2023-04-07 219 words 2 minutes

Contents

Recommended etcd practices

https://docs.openshift.com/container-platform/4.12/scalability_and_performance/recommended-host-practices.html#recommended-etcd-practices_recommended-host-practices

The histogram_quantile(0.99, rate(etcd_network_peer_round_trip_time_seconds_bucket[2m])) metric reports the round trip time for etcd to finish replicating the client requests between the members. Ensure that it is less than 50 ms.

Metrics to monitor

https://access.redhat.com/articles/6967785#metrics

Monitor Leadership changes:

This is expected as per result of installation/upgrade process or day1/2 operations (as result of Machine Config daemon operations), but we don’t expect to see it happening during normal operations. etcdHighNumberOfLeaderChanges alert can help us to identify that situation. Prometheus query could also be used (sum(rate(etcd_server_leader_changes_seen_total[2m]))). If happening during normal operation, I/O and network metrics can help us to identify the root cause.

I/O Metrics:

etcd_disk_backend_commit_duration_seconds_bucket with p99 duration less than 25ms
etcd_disk_wal_fsync_duration_seconds_bucket with p99 duration less than 10ms

Network metrics:

etcd_network_peer_round_trip_time_seconds_bucket with p99 duration should be less than 50ms.
Network RTT latency: Big network latency and packet drops can also bring an unreliable etcd cluster state, so network health values (RTT and packet drops) should be monitored.
etcd can also suffer poor performance if the keyspace grows excessively large and exceeds the space quota.

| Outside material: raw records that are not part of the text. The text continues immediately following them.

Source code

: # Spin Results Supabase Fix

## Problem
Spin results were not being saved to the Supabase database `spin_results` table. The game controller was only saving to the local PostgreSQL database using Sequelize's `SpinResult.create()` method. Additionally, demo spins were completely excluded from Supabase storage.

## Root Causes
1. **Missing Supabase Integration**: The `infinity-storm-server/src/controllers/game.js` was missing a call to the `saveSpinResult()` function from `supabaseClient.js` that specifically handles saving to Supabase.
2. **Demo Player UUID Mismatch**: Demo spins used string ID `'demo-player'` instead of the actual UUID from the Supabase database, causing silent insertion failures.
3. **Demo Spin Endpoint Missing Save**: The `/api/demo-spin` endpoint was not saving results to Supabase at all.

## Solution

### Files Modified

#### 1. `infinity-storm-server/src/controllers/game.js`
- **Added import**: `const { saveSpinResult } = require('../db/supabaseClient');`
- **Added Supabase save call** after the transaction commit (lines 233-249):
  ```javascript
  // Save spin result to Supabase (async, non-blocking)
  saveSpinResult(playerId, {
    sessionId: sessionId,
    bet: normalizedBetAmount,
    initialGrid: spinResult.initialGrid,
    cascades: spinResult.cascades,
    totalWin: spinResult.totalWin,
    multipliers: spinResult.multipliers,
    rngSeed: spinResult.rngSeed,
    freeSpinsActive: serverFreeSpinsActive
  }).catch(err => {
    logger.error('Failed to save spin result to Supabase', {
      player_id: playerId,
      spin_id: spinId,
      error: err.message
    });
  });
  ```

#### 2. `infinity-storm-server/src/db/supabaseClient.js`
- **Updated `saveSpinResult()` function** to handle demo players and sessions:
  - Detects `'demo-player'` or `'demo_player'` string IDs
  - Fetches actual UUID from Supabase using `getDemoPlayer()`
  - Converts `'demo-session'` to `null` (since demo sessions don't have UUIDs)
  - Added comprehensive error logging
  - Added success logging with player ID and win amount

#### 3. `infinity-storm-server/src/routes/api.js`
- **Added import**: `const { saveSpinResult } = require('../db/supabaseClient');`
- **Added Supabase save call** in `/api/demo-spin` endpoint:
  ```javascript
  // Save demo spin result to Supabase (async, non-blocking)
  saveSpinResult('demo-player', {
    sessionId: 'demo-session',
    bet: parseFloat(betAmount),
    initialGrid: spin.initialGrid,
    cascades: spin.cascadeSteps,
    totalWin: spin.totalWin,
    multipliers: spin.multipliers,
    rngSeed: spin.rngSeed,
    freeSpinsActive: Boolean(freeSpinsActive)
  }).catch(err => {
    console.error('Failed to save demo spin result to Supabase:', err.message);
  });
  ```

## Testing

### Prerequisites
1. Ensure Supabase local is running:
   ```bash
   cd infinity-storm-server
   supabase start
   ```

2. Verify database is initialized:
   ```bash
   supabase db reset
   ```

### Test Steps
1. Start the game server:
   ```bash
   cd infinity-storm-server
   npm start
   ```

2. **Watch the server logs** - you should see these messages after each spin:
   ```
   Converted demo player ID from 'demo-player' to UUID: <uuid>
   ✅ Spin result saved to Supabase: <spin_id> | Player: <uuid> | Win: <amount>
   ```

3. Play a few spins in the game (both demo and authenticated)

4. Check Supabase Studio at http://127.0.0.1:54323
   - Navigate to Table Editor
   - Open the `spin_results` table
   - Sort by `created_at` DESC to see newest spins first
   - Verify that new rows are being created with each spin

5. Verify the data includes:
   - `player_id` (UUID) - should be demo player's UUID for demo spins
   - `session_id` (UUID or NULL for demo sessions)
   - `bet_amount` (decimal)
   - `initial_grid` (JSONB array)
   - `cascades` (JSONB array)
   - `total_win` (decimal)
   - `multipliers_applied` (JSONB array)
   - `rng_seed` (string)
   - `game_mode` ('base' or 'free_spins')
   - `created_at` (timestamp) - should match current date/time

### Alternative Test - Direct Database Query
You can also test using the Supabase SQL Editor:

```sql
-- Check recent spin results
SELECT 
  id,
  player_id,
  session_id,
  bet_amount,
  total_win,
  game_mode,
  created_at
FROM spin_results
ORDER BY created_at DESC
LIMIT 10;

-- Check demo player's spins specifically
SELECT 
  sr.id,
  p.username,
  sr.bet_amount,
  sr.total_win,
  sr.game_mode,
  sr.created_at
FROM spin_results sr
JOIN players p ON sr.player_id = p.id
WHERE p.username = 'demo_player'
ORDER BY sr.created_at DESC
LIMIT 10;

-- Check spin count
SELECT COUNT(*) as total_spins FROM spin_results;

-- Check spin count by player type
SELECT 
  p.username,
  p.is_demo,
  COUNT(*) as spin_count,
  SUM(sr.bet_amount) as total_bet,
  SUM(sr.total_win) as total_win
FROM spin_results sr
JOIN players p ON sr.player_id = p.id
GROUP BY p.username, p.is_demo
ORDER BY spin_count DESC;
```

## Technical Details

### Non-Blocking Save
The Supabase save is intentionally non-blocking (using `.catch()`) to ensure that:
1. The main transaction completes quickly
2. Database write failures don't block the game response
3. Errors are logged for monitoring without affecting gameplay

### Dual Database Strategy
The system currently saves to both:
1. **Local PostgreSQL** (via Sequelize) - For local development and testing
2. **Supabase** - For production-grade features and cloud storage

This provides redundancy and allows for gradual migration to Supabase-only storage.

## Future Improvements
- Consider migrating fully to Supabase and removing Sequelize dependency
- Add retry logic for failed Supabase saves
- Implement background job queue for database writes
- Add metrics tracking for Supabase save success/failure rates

Some key metrics to monitor are:

etcd_server_quota_backend_bytes which is the current quota limit.
etcd_mvcc_db_total_size_in_use_in_bytes which indicates the actual database usage after a history compaction.
etcd_debugging_mvcc_db_total_size_in_bytes which shows the database size including free space waiting for defragmentation.

An etcd database can grow up to 8 GB.